WHAT IS EXPECTED:
Search the data for the string "Regiões" and copy each line in which it appears.

GIVEN ENTRIES: Begin

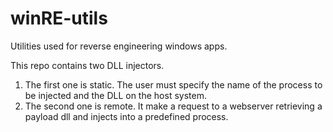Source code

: # winRE-utils
Utilities used for reverse engineering windows apps.  

This repo contains two DLL injectors.
1. The first one is static. The user must specify the name of the process to be injected and the DLL on the host system. 
2. The second one is remote. It make a request to a webserver retrieving a payload dll and injects into a predefined process. 
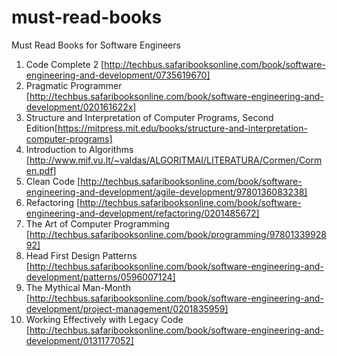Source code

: # must-read-books
Must Read Books for Software Engineers

1. Code Complete 2 [http://techbus.safaribooksonline.com/book/software-engineering-and-development/0735619670]
2. Pragmatic Programmer [http://techbus.safaribooksonline.com/book/software-engineering-and-development/020161622x]
3. Structure and Interpretation of Computer Programs, Second Edition[https://mitpress.mit.edu/books/structure-and-interpretation-computer-programs]
4. Introduction to Algorithms [http://www.mif.vu.lt/~valdas/ALGORITMAI/LITERATURA/Cormen/Cormen.pdf]
5. Clean Code [http://techbus.safaribooksonline.com/book/software-engineering-and-development/agile-development/9780136083238]
6. Refactoring [http://techbus.safaribooksonline.com/book/software-engineering-and-development/refactoring/0201485672]
7. The Art of Computer Programming [http://techbus.safaribooksonline.com/book/programming/9780133992892]
8. Head First Design Patterns [http://techbus.safaribooksonline.com/book/software-engineering-and-development/patterns/0596007124]
9. The Mythical Man-Month [http://techbus.safaribooksonline.com/book/software-engineering-and-development/project-management/0201835959]
10. Working Effectively with Legacy Code [http://techbus.safaribooksonline.com/book/software-engineering-and-development/0131177052]

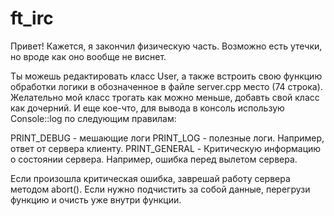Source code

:# ft_irc

Привет! Кажется, я закончил физическую часть. Возможно есть утечки, но вроде как оно вообще не виснет. 

Ты можешь редактировать класс User, а также встроить свою функцию обработки логики в обозначенное в файле server.cpp место (74 строка).
Желательно мой класс трогать как можно меньше, добавть свой класс как дочерний. И еще кое-что, для вывода в консоль использую Console::log по следующим правилам:

PRINT_DEBUG - мешающие логи
PRINT_LOG - полезные логи. Например, ответ от сервера клиенту.
PRINT_GENERAL - Критическую информацию о состоянии сервера. Например, ошибка перед вылетом сервера.

Если произошла критическая ошибка, заврешай работу сервера методом abort(). Если нужно подчистить за собой данные,
перегрузи функцию и очисть уже внутри функции.
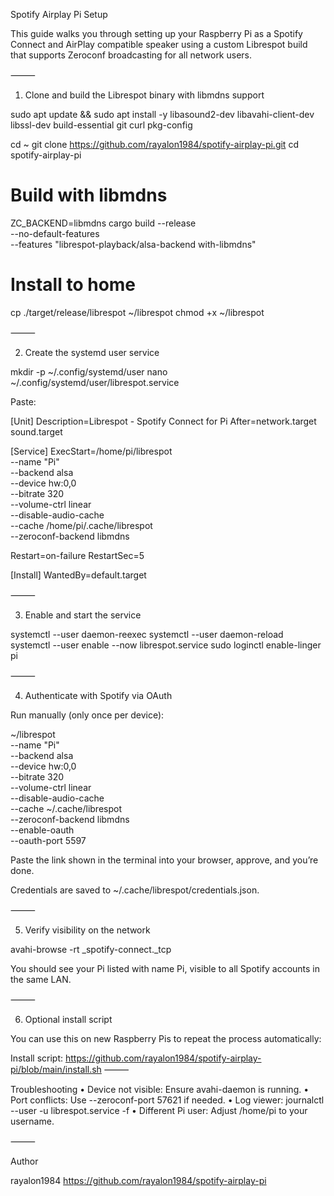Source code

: Spotify Airplay Pi Setup

This guide walks you through setting up your Raspberry Pi as a Spotify Connect and AirPlay compatible speaker using a custom Librespot build that supports Zeroconf broadcasting for all network users.

⸻

1. Clone and build the Librespot binary with libmdns support

sudo apt update && sudo apt install -y libasound2-dev libavahi-client-dev libssl-dev build-essential git curl pkg-config

cd ~
git clone https://github.com/rayalon1984/spotify-airplay-pi.git
cd spotify-airplay-pi

# Build with libmdns
ZC_BACKEND=libmdns cargo build --release \
  --no-default-features \
  --features "librespot-playback/alsa-backend with-libmdns"

# Install to home
cp ./target/release/librespot ~/librespot
chmod +x ~/librespot



⸻

2. Create the systemd user service

mkdir -p ~/.config/systemd/user
nano ~/.config/systemd/user/librespot.service

Paste:

[Unit]
Description=Librespot - Spotify Connect for Pi
After=network.target sound.target

[Service]
ExecStart=/home/pi/librespot \
  --name "Pi" \
  --backend alsa \
  --device hw:0,0 \
  --bitrate 320 \
  --volume-ctrl linear \
  --disable-audio-cache \
  --cache /home/pi/.cache/librespot \
  --zeroconf-backend libmdns

Restart=on-failure
RestartSec=5

[Install]
WantedBy=default.target



⸻

3. Enable and start the service

systemctl --user daemon-reexec
systemctl --user daemon-reload
systemctl --user enable --now librespot.service
sudo loginctl enable-linger pi



⸻

4. Authenticate with Spotify via OAuth

Run manually (only once per device):

~/librespot \
  --name "Pi" \
  --backend alsa \
  --device hw:0,0 \
  --bitrate 320 \
  --volume-ctrl linear \
  --disable-audio-cache \
  --cache ~/.cache/librespot \
  --zeroconf-backend libmdns \
  --enable-oauth \
  --oauth-port 5597

Paste the link shown in the terminal into your browser, approve, and you’re done.

Credentials are saved to ~/.cache/librespot/credentials.json.

⸻

5. Verify visibility on the network

avahi-browse -rt _spotify-connect._tcp

You should see your Pi listed with name Pi, visible to all Spotify accounts in the same LAN.

⸻

6. Optional install script

You can use this on new Raspberry Pis to repeat the process automatically:

Install script:
https://github.com/rayalon1984/spotify-airplay-pi/blob/main/install.sh
⸻

Troubleshooting
	•	Device not visible: Ensure avahi-daemon is running.
	•	Port conflicts: Use --zeroconf-port 57621 if needed.
	•	Log viewer: journalctl --user -u librespot.service -f
	•	Different Pi user: Adjust /home/pi to your username.

⸻

Author

rayalon1984
https://github.com/rayalon1984/spotify-airplay-pi
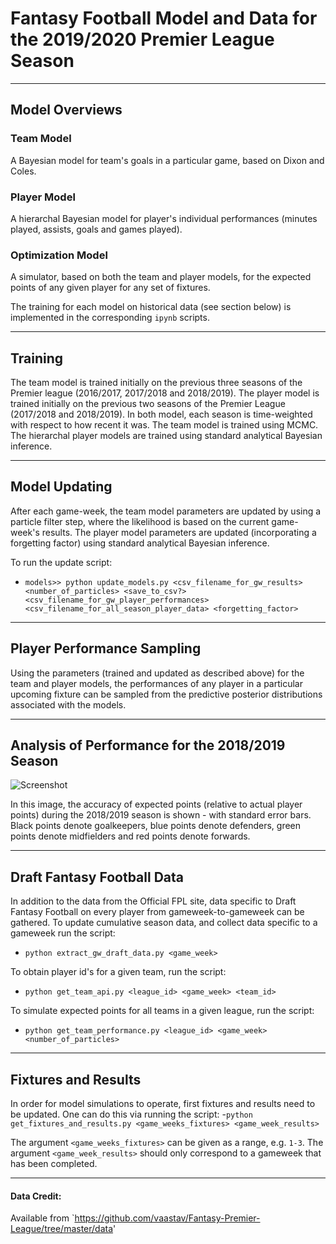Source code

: # Fantasy Football Model and Data for the 2019/2020 Premier League Season
----------------------------------

## Model Overviews

### Team Model
A Bayesian model for team's goals in a particular game, based on Dixon and Coles.

### Player Model
A hierarchal Bayesian model for player's individual performances (minutes played, assists, goals and games played).

### Optimization Model
A simulator, based on both the team and player models, for the expected points of any given player for any set of fixtures.

The training for each model on historical data (see section below) is implemented in the corresponding `ipynb` scripts.

---------------------

## Training

The team model is trained initially on the previous three seasons of the Premier league (2016/2017, 2017/2018 and 2018/2019). The player model is trained initially on the previous two seasons of the Premier League (2017/2018 and 2018/2019). In both model, each season is time-weighted with respect to how recent it was. The team model is trained using MCMC. The hierarchal player models are trained using standard analytical Bayesian inference.

--------------------

## Model Updating

After each game-week, the team model parameters are updated by using a particle filter step, where the likelihood is based on the current game-week's results. The player model parameters are updated (incorporating a forgetting factor) using standard analytical Bayesian inference.

To run the update script:
- `models>> python update_models.py <csv_filename_for_gw_results> <number_of_particles> <save_to_csv?> <csv_filename_for_gw_player_performances> <csv_filename_for_all_season_player_data> <forgetting_factor>`

--------------------

## Player Performance Sampling

Using the parameters (trained and updated as described above) for the team and player models, the performances of any player in a particular upcoming fixture can be sampled from the predictive posterior distributions associated with the models.

---------------------

## Analysis of Performance for the 2018/2019 Season

![Screenshot](images/exp_points_vs_actual_20182019.png)

In this image, the accuracy of expected points (relative to actual player points) during the 2018/2019 season is shown - with standard error bars. Black points denote goalkeepers, blue points denote defenders, green points denote midfielders and red points denote forwards.

---------------------

## Draft Fantasy Football Data

In addition to the data from the Official FPL site, data specific to Draft Fantasy Football on every player from gameweek-to-gameweek can be gathered. To update cumulative season data, and collect data specific to a gameweek run the script:
- `python extract_gw_draft_data.py <game_week>`

To obtain player id's for a given team, run the script:
- `python get_team_api.py <league_id> <game_week> <team_id>`

To simulate expected points for all teams in a given league, run the script:
- `python get_team_performance.py <league_id> <game_week> <number_of_particles>`

----------------------

## Fixtures and Results

In order for model simulations to operate, first fixtures and results need to be updated. One can do this via running the script:
-`python get_fixtures_and_results.py <game_weeks_fixtures> <game_week_results>`

The argument `<game_weeks_fixtures>` can be given as a range, e.g. `1-3`. The argument `<game_week_results>` should only correspond to a gameweek that has been completed.

----------------------------------

#### Data Credit:
Available from `https://github.com/vaastav/Fantasy-Premier-League/tree/master/data'
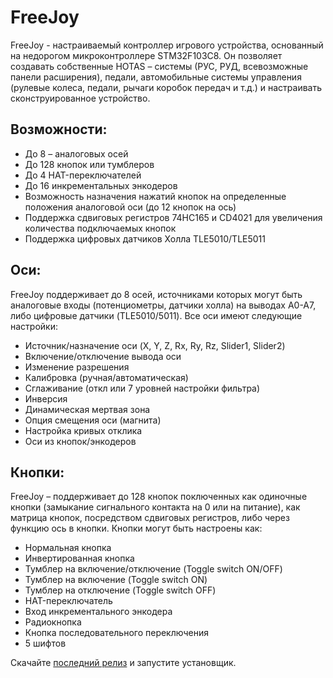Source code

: # FreeJoy
FreeJoy - настраиваемый контроллер игрового устройства, основанный на недорогом микроконтроллере STM32F103C8. Он позволяет создавать собственные HOTAS – системы (РУС, РУД, всевозможные панели расширения), педали, автомобильные системы управления (рулевые колеса, педали, рычаги коробок передач и т.д.) и настраивать сконструированное устройство.

## Возможности:
* До 8 – аналоговых осей
* До 128 кнопок или тумблеров
* До 4 HAT-переключателей
* До 16 инкрементальных энкодеров
* Возможность назначения нажатий кнопок на определенные положения аналоговой оси (до 12 кнопок на ось)
* Поддержка сдвиговых регистров 74HC165 и CD4021 для увеличения количества подключаемых кнопок
* Поддержка цифровых датчиков Холла TLE5010/TLE5011

## Оси:
FreeJoy поддерживает до 8 осей, источниками которых могут быть аналоговые входы (потенциометры, датчики холла) на выводах A0-A7, либо цифровые датчики (TLE5010/5011). Все оси имеют следующие настройки:
* Источник/назначение оси (X, Y, Z, Rx, Ry, Rz, Slider1, Slider2)
* Включение/отключение вывода оси
* Изменение разрешения
* Калибровка (ручная/автоматическая)
* Сглаживание (откл или 7 уровней настройки фильтра)
* Инверсия
* Динамическая мертвая зона
* Опция смещения оси (магнита)
* Настройка кривых отклика
* Оси из кнопок/энкодеров

## Кнопки:
FreeJoy – поддерживает до 128 кнопок поключенных как одиночные кнопки (замыкание сигнального контакта на 0 или на питание), как матрица кнопок, посредством сдвиговых регистров, либо через функцию ось в кнопки. Кнопки могут быть настроены как:
* Нормальная кнопка
* Инвертированная кнопка
* Тумблер на включение/отключение (Toggle switch ON/OFF)
* Тумблер на включение (Toggle switch ON)
* Тумблер на отключение (Toggle switch OFF)
* HAT-переключатель
* Вход инкрементального энкодера
* Радиокнопка
* Кнопка последовательного переключения
* 5 шифтов


Скачайте [последний релиз](https://github.com/FreeJoy-Team/FreeJoy/releases) и запустите установщик.
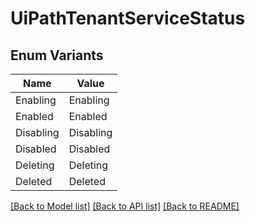 # UiPathTenantServiceStatus

## Enum Variants

| Name | Value |
|---- | -----|
| Enabling | Enabling |
| Enabled | Enabled |
| Disabling | Disabling |
| Disabled | Disabled |
| Deleting | Deleting |
| Deleted | Deleted |


[[Back to Model list]](../README.md#documentation-for-models) [[Back to API list]](../README.md#documentation-for-api-endpoints) [[Back to README]](../README.md)


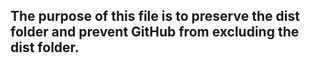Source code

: ## The purpose of this file is to preserve the dist folder and prevent GitHub from excluding the dist folder.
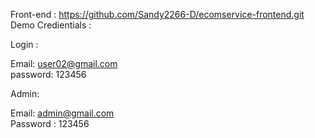 Front-end : https://github.com/Sandy2266-D/ecomservice-frontend.git <br/>
Demo Credientials : <br/>

Login : <br/>

Email: user02@gmail.com <br/>
password: 123456 <br/>

Admin: <br/>

Email: admin@gmail.com <br/>
Password : 123456



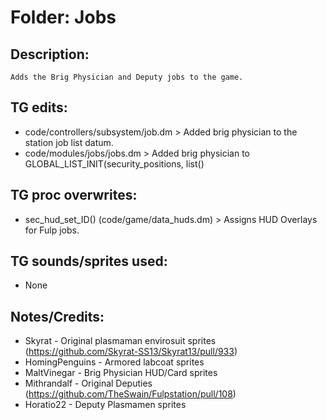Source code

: # Folder: Jobs

## Description:

	Adds the Brig Physician and Deputy jobs to the game.

## TG edits:

- code/controllers/subsystem/job.dm > Added brig physician to the station job list datum.
- code/modules/jobs/jobs.dm > Added brig physician to GLOBAL_LIST_INIT(security_positions, list()

## TG proc overwrites:

- sec_hud_set_ID() (code/game/data_huds.dm) > Assigns HUD Overlays for Fulp jobs.

## TG sounds/sprites used:

- None

## Notes/Credits:

- Skyrat - Original plasmaman envirosuit sprites (https://github.com/Skyrat-SS13/Skyrat13/pull/933)
- HomingPenguins - Armored labcoat sprites
- MaltVinegar - Brig Physician HUD/Card sprites
- Mithrandalf - Original Deputies (https://github.com/TheSwain/Fulpstation/pull/108)
- Horatio22 - Deputy Plasmamen sprites
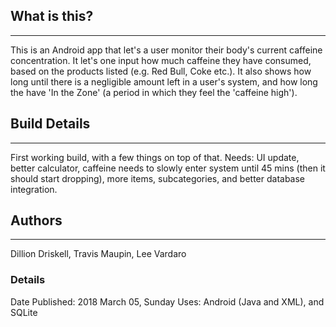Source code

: ## What is this?
* * *
This is an Android app that let's a user monitor their body's current caffeine concentration. It let's one input how much caffeine they have consumed, based on the products listed (e.g. Red Bull, Coke etc.). It also shows how long until there is a negligible amount left in a user's system, and how long the have 'In the Zone' (a period in which they feel the 'caffeine high').

## Build Details
* * *
First working build, with a few things on top of that.
Needs: UI update, better calculator, caffeine needs to slowly enter system until 45 mins (then it should start dropping), more items, subcategories, and better database integration.

## Authors
* * *
Dillion Driskell, Travis Maupin, Lee Vardaro
### Details
Date Published: 2018 March 05, Sunday
Uses: Android (Java and XML), and SQLite
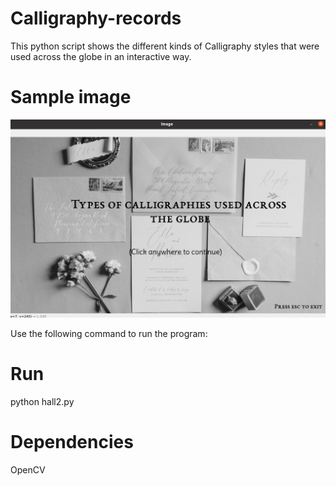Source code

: # Calligraphy-records
This python script shows the different kinds of Calligraphy styles that were used across the globe in an interactive way.

# Sample image
![sample](https://github.com/hs2041/Calligraphy-records/blob/master/call.png)

Use the following command to run the program:

# Run 
python hall2.py

# Dependencies 
OpenCV
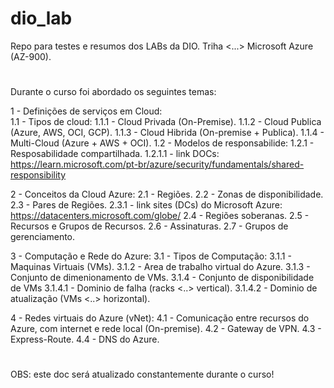 # dio_lab

Repo para testes e resumos dos LABs da DIO.
Triha <...> Microsoft Azure (AZ-900).

#

Durante o curso foi abordado os seguintes temas:

1 - Definições de serviços em Cloud:</br >
  1.1 - Tipos de cloud:
    1.1.1 - Cloud Privada (On-Premise).
    1.1.2 - Cloud Publica (Azure, AWS, OCI, GCP).
    1.1.3 - Cloud Hibrida (On-premise + Publica).
    1.1.4 - Multi-Cloud (Azure + AWS + OCI).
  1.2 - Modelos de responsabilide:
    1.2.1 - Resposabilidade compartilhada.
      1.2.1.1 - link DOCs: https://learn.microsoft.com/pt-br/azure/security/fundamentals/shared-responsibility

2 - Conceitos da Cloud Azure:
  2.1 - Regiões.
  2.2 - Zonas de disponibilidade.
  2.3 - Pares de Regiões.
    2.3.1 - link sites (DCs) do Microsoft Azure: https://datacenters.microsoft.com/globe/
  2.4 - Regiões soberanas.
  2.5 - Recursos e Grupos de Recursos.
  2.6 - Assinaturas.
  2.7 - Grupos de gerenciamento.

3 - Computação e Rede do Azure:
  3.1 - Tipos de Computação:
    3.1.1 - Maquinas Virtuais (VMs).
    3.1.2 - Area de trabalho virtual do Azure.
    3.1.3 - Conjunto de dimenionamento de VMs.
    3.1.4 - Conjunto de disponibilidade de VMs
      3.1.4.1 - Dominio de falha (racks <..> vertical).
      3.1.4.2 - Dominio de atualização (VMs <..> horizontal).

4 - Redes virtuais do Azure (vNet):
  4.1 - Comunicação entre recursos do Azure, com internet e rede local (On-premise).
  4.2 - Gateway de VPN.
  4.3 - Express-Route.
  4.4 - DNS do Azure.

#

OBS: este doc será atualizado constantemente durante o curso!

#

GIVEN ENTRIES: End

ANSWER SPACE:
  2.1 - Regiões.
  2.3 - Pares de Regiões.
  2.4 - Regiões soberanas.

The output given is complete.